#### [What you have to do]
Repeat all entries below exactly as shown.

#### [Records]
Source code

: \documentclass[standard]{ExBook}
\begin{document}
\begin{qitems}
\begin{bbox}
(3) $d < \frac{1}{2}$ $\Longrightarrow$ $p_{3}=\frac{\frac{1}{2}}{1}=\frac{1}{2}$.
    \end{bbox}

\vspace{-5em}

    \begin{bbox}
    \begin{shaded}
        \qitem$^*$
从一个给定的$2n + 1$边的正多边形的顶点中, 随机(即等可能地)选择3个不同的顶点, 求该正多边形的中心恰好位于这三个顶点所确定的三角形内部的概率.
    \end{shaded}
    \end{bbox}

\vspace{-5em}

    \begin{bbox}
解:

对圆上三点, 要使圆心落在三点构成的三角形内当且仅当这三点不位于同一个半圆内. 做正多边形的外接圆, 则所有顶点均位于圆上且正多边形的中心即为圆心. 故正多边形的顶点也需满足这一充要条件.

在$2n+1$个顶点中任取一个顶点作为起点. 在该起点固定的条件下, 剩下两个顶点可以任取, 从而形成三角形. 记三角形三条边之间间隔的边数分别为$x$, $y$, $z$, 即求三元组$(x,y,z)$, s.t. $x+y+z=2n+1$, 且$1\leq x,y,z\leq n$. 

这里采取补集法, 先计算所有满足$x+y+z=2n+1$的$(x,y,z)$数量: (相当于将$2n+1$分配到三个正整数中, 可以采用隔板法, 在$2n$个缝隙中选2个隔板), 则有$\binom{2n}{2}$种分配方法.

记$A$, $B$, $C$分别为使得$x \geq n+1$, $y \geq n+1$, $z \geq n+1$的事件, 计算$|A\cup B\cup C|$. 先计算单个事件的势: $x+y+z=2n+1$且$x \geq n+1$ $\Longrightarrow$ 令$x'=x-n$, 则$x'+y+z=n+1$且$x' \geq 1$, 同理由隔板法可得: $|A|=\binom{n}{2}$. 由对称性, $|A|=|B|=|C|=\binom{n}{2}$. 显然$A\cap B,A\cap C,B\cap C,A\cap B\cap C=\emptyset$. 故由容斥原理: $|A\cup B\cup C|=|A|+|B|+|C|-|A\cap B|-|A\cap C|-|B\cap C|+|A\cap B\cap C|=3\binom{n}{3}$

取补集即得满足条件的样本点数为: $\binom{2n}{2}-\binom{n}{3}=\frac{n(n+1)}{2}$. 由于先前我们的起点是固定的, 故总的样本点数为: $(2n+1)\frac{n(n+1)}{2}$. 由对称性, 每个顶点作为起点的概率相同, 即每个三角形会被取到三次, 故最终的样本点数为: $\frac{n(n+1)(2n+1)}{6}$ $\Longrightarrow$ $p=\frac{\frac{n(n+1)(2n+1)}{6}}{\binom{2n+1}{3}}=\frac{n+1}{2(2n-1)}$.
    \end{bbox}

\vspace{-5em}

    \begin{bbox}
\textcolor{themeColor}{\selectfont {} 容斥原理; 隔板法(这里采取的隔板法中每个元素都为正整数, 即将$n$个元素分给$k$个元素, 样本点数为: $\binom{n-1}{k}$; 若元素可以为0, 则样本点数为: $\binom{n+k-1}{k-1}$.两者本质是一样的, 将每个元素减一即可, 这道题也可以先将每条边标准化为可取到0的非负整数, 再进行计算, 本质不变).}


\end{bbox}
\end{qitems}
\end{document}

#### [Solution]
Source code

: \documentclass[standard]{ExBook}
\begin{document}
\begin{qitems}
\begin{bbox}
(3) $d < \frac{1}{2}$ $\Longrightarrow$ $p_{3}=\frac{\frac{1}{2}}{1}=\frac{1}{2}$.
    \end{bbox}

\vspace{-5em}

    \begin{bbox}
    \begin{shaded}
        \qitem$^*$
从一个给定的$2n + 1$边的正多边形的顶点中, 随机(即等可能地)选择3个不同的顶点, 求该正多边形的中心恰好位于这三个顶点所确定的三角形内部的概率.
    \end{shaded}
    \end{bbox}

\vspace{-5em}

    \begin{bbox}
解:

对圆上三点, 要使圆心落在三点构成的三角形内当且仅当这三点不位于同一个半圆内. 做正多边形的外接圆, 则所有顶点均位于圆上且正多边形的中心即为圆心. 故正多边形的顶点也需满足这一充要条件.

在$2n+1$个顶点中任取一个顶点作为起点. 在该起点固定的条件下, 剩下两个顶点可以任取, 从而形成三角形. 记三角形三条边之间间隔的边数分别为$x$, $y$, $z$, 即求三元组$(x,y,z)$, s.t. $x+y+z=2n+1$, 且$1\leq x,y,z\leq n$. 

这里采取补集法, 先计算所有满足$x+y+z=2n+1$的$(x,y,z)$数量: (相当于将$2n+1$分配到三个正整数中, 可以采用隔板法, 在$2n$个缝隙中选2个隔板), 则有$\binom{2n}{2}$种分配方法.

记$A$, $B$, $C$分别为使得$x \geq n+1$, $y \geq n+1$, $z \geq n+1$的事件, 计算$|A\cup B\cup C|$. 先计算单个事件的势: $x+y+z=2n+1$且$x \geq n+1$ $\Longrightarrow$ 令$x'=x-n$, 则$x'+y+z=n+1$且$x' \geq 1$, 同理由隔板法可得: $|A|=\binom{n}{2}$. 由对称性, $|A|=|B|=|C|=\binom{n}{2}$. 显然$A\cap B,A\cap C,B\cap C,A\cap B\cap C=\emptyset$. 故由容斥原理: $|A\cup B\cup C|=|A|+|B|+|C|-|A\cap B|-|A\cap C|-|B\cap C|+|A\cap B\cap C|=3\binom{n}{3}$

取补集即得满足条件的样本点数为: $\binom{2n}{2}-\binom{n}{3}=\frac{n(n+1)}{2}$. 由于先前我们的起点是固定的, 故总的样本点数为: $(2n+1)\frac{n(n+1)}{2}$. 由对称性, 每个顶点作为起点的概率相同, 即每个三角形会被取到三次, 故最终的样本点数为: $\frac{n(n+1)(2n+1)}{6}$ $\Longrightarrow$ $p=\frac{\frac{n(n+1)(2n+1)}{6}}{\binom{2n+1}{3}}=\frac{n+1}{2(2n-1)}$.
    \end{bbox}

\vspace{-5em}

    \begin{bbox}
\textcolor{themeColor}{\selectfont {} 容斥原理; 隔板法(这里采取的隔板法中每个元素都为正整数, 即将$n$个元素分给$k$个元素, 样本点数为: $\binom{n-1}{k}$; 若元素可以为0, 则样本点数为: $\binom{n+k-1}{k-1}$.两者本质是一样的, 将每个元素减一即可, 这道题也可以先将每条边标准化为可取到0的非负整数, 再进行计算, 本质不变).}


\end{bbox}
\end{qitems}
\end{document}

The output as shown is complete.